Top of Extracted material

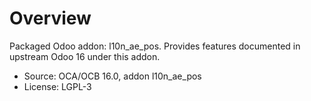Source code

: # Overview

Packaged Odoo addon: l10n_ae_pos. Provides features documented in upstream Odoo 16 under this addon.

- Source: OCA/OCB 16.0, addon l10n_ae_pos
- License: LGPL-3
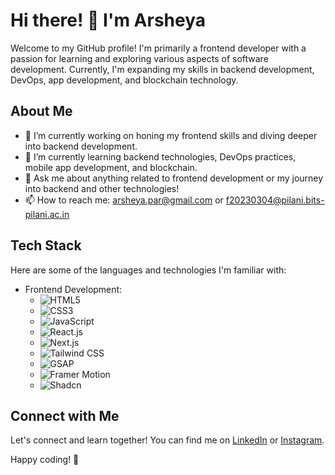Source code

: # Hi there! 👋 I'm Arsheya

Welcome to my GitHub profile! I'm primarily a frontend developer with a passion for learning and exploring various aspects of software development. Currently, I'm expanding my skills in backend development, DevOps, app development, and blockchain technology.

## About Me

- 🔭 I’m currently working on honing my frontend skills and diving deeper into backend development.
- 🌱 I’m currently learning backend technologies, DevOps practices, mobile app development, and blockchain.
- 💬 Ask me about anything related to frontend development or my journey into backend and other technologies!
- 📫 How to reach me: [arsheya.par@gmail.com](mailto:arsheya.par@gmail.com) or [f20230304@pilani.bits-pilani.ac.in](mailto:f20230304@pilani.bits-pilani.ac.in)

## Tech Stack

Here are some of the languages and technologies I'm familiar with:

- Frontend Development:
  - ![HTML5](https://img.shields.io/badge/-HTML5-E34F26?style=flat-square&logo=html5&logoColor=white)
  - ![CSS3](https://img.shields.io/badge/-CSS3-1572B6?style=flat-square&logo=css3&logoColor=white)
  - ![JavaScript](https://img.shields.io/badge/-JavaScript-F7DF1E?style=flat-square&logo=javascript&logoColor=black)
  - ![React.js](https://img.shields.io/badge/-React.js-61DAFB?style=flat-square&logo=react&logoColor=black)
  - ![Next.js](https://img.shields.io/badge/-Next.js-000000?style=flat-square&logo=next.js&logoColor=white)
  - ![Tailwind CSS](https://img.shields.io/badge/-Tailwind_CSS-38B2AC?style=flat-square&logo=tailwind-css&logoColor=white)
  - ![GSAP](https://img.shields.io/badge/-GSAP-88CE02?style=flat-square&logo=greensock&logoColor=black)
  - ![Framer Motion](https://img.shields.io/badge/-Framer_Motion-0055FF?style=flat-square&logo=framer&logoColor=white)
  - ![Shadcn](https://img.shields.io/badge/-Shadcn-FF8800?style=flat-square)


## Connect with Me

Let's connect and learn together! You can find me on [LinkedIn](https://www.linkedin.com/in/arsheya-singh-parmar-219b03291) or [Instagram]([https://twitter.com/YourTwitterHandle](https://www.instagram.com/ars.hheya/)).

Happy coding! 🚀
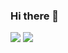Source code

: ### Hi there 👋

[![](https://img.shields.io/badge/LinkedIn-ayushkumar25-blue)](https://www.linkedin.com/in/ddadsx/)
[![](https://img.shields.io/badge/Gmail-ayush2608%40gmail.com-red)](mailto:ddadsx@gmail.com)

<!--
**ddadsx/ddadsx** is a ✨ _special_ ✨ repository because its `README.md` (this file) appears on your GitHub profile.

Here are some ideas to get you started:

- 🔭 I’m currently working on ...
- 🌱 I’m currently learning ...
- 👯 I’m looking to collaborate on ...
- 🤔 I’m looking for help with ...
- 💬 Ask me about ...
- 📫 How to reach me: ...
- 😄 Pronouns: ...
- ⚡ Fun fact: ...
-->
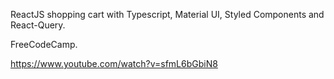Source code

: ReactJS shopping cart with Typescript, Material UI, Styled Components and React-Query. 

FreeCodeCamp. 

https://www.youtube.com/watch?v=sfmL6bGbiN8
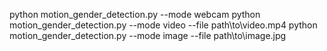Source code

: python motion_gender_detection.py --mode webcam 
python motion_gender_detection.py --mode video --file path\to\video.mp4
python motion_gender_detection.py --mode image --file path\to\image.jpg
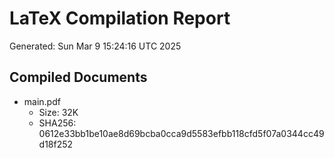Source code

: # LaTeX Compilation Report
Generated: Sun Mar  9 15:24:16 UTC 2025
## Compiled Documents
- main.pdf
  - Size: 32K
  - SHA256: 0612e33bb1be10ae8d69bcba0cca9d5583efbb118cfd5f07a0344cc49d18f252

Bottom of Extracted material

Problem> All of the entries above need to be repeated exactly, minus the pictures.

Answer to this problem>
Source code

: # Overview

Packaged Odoo addon: l10n_ae_pos. Provides features documented in upstream Odoo 16 under this addon.

- Source: OCA/OCB 16.0, addon l10n_ae_pos
- License: LGPL-3
Source code

: # Hi there! 👋 I'm Arsheya

Welcome to my GitHub profile! I'm primarily a frontend developer with a passion for learning and exploring various aspects of software development. Currently, I'm expanding my skills in backend development, DevOps, app development, and blockchain technology.

## About Me

- 🔭 I’m currently working on honing my frontend skills and diving deeper into backend development.
- 🌱 I’m currently learning backend technologies, DevOps practices, mobile app development, and blockchain.
- 💬 Ask me about anything related to frontend development or my journey into backend and other technologies!
- 📫 How to reach me: [arsheya.par@gmail.com](mailto:arsheya.par@gmail.com) or [f20230304@pilani.bits-pilani.ac.in](mailto:f20230304@pilani.bits-pilani.ac.in)

## Tech Stack

Here are some of the languages and technologies I'm familiar with:

- Frontend Development:
  - ![HTML5](https://img.shields.io/badge/-HTML5-E34F26?style=flat-square&logo=html5&logoColor=white)
  - ![CSS3](https://img.shields.io/badge/-CSS3-1572B6?style=flat-square&logo=css3&logoColor=white)
  - ![JavaScript](https://img.shields.io/badge/-JavaScript-F7DF1E?style=flat-square&logo=javascript&logoColor=black)
  - ![React.js](https://img.shields.io/badge/-React.js-61DAFB?style=flat-square&logo=react&logoColor=black)
  - ![Next.js](https://img.shields.io/badge/-Next.js-000000?style=flat-square&logo=next.js&logoColor=white)
  - ![Tailwind CSS](https://img.shields.io/badge/-Tailwind_CSS-38B2AC?style=flat-square&logo=tailwind-css&logoColor=white)
  - ![GSAP](https://img.shields.io/badge/-GSAP-88CE02?style=flat-square&logo=greensock&logoColor=black)
  - ![Framer Motion](https://img.shields.io/badge/-Framer_Motion-0055FF?style=flat-square&logo=framer&logoColor=white)
  - ![Shadcn](https://img.shields.io/badge/-Shadcn-FF8800?style=flat-square)


## Connect with Me

Let's connect and learn together! You can find me on [LinkedIn](https://www.linkedin.com/in/arsheya-singh-parmar-219b03291) or [Instagram]([https://twitter.com/YourTwitterHandle](https://www.instagram.com/ars.hheya/)).

Happy coding! 🚀
Source code

: ### Hi there 👋

[![](https://img.shields.io/badge/LinkedIn-ayushkumar25-blue)](https://www.linkedin.com/in/ddadsx/)
[![](https://img.shields.io/badge/Gmail-ayush2608%40gmail.com-red)](mailto:ddadsx@gmail.com)

<!--
**ddadsx/ddadsx** is a ✨ _special_ ✨ repository because its `README.md` (this file) appears on your GitHub profile.

Here are some ideas to get you started:

- 🔭 I’m currently working on ...
- 🌱 I’m currently learning ...
- 👯 I’m looking to collaborate on ...
- 🤔 I’m looking for help with ...
- 💬 Ask me about ...
- 📫 How to reach me: ...
- 😄 Pronouns: ...
- ⚡ Fun fact: ...
-->
Source code

: ReactJS shopping cart with Typescript, Material UI, Styled Components and React-Query. 

FreeCodeCamp. 

https://www.youtube.com/watch?v=sfmL6bGbiN8
Source code

: python motion_gender_detection.py --mode webcam 
python motion_gender_detection.py --mode video --file path\to\video.mp4
python motion_gender_detection.py --mode image --file path\to\image.jpg
Source code

: # LaTeX Compilation Report
Generated: Sun Mar  9 15:24:16 UTC 2025
## Compiled Documents
- main.pdf
  - Size: 32K
  - SHA256: 0612e33bb1be10ae8d69bcba0cca9d5583efbb118cfd5f07a0344cc49d18f252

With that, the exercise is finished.